This article is part of our series of guides to the different campsites in Glastonbury Festival. Lower Mead is one of the more popular campsites as it’s close to the
John Peel Stage Woodsies and Silver Hayes.
Updated for 2023!
If you’re wondering where to camp at this year’s Glastonbury Festival and you’re considering Lower Mead, keep reading to see whether it’s right for you!
Camping in Lower Mead
This campground is perfect for music lovers, with newly named The Woodsies formally the John Peel Stage being just a stone’s throw away, and The Other Stage and Silver Hayes being a short walk away.
Lower Mead is located located at the North side of the festival site, and it is accessible through Gate A.
In the past, the area was home to the beloved Beat Hotel, a small cocktail bar that was a staple at Glastonbury from 2011 until its final year in 2019.
The team behind the Beat Hotel have created a new venue called San Remo which brings the same lively, late-night atmosphere to the area.
Lower Mead is known for being one of the most popular areas at the Festival, so be sure to arrive early to secure your camp spot.

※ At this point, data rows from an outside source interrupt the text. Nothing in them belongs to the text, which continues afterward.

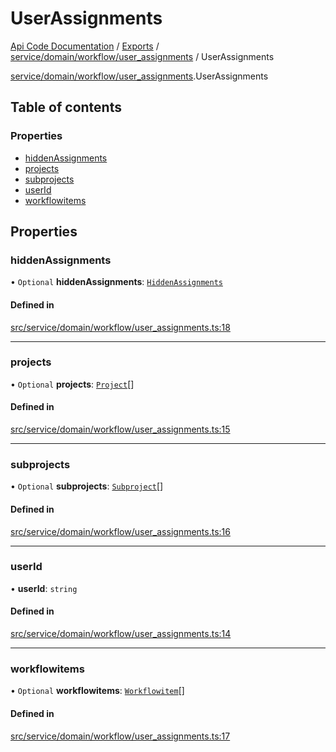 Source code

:# UserAssignments
 
[Api Code Documentation](../README.md) / [Exports](../modules.md) / [service/domain/workflow/user\_assignments](../modules/service_domain_workflow_user_assignments.md) / UserAssignments

[service/domain/workflow/user\_assignments](../modules/service_domain_workflow_user_assignments.md).UserAssignments

## Table of contents

### Properties

- [hiddenAssignments](service_domain_workflow_user_assignments.UserAssignments.md#hiddenassignments)
- [projects](service_domain_workflow_user_assignments.UserAssignments.md#projects)
- [subprojects](service_domain_workflow_user_assignments.UserAssignments.md#subprojects)
- [userId](service_domain_workflow_user_assignments.UserAssignments.md#userid)
- [workflowitems](service_domain_workflow_user_assignments.UserAssignments.md#workflowitems)

## Properties

### hiddenAssignments

• `Optional` **hiddenAssignments**: [`HiddenAssignments`](service_domain_workflow_user_assignments.HiddenAssignments.md)

#### Defined in

[src/service/domain/workflow/user_assignments.ts:18](https://github.com/openkfw/TruBudget/blob/2e43ea7/api/src/service/domain/workflow/user_assignments.ts#L18)

___

### projects

• `Optional` **projects**: [`Project`](service_domain_workflow_project.Project.md)[]

#### Defined in

[src/service/domain/workflow/user_assignments.ts:15](https://github.com/openkfw/TruBudget/blob/2e43ea7/api/src/service/domain/workflow/user_assignments.ts#L15)

___

### subprojects

• `Optional` **subprojects**: [`Subproject`](service_domain_workflow_subproject.Subproject.md)[]

#### Defined in

[src/service/domain/workflow/user_assignments.ts:16](https://github.com/openkfw/TruBudget/blob/2e43ea7/api/src/service/domain/workflow/user_assignments.ts#L16)

___

### userId

• **userId**: `string`

#### Defined in

[src/service/domain/workflow/user_assignments.ts:14](https://github.com/openkfw/TruBudget/blob/2e43ea7/api/src/service/domain/workflow/user_assignments.ts#L14)

___

### workflowitems

• `Optional` **workflowitems**: [`Workflowitem`](service_domain_workflow_workflowitem.Workflowitem.md)[]

#### Defined in

[src/service/domain/workflow/user_assignments.ts:17](https://github.com/openkfw/TruBudget/blob/2e43ea7/api/src/service/domain/workflow/user_assignments.ts#L17)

The location is also great for those who want to make their way in and out of the festival quickly.
This is because Pedestrian Gate A and the bus/coach station being a reasonably short walk away compared to other popular camping fields.
However, it’s important to note that this area can be quite loud, as it’s located next to the main access road into the site.
The Woodsies will continue to be a popular stage for new and upcoming musicians, and attracts a hefty crowd, which can be quite loud and busy.
If you’re looking for a peaceful spot, perhaps look elsewhere.
So, those who thrive on the energy and excitement of a festival, Lower Mead is the perfect spot.
- Close to Pedestrian Gate A great for festival goers arriving by coach or bus.
- Located right next to The Woodsies and close to the Pyramid Stage and Silver Hayes, a great big name selection of places you can spend your time.
- The San Remo venue located at the bottom of Lower Mead stays open until 3am if you like to end the night close to camp!
- Lower Mead is a very vehicle busy area due to a road running along the field.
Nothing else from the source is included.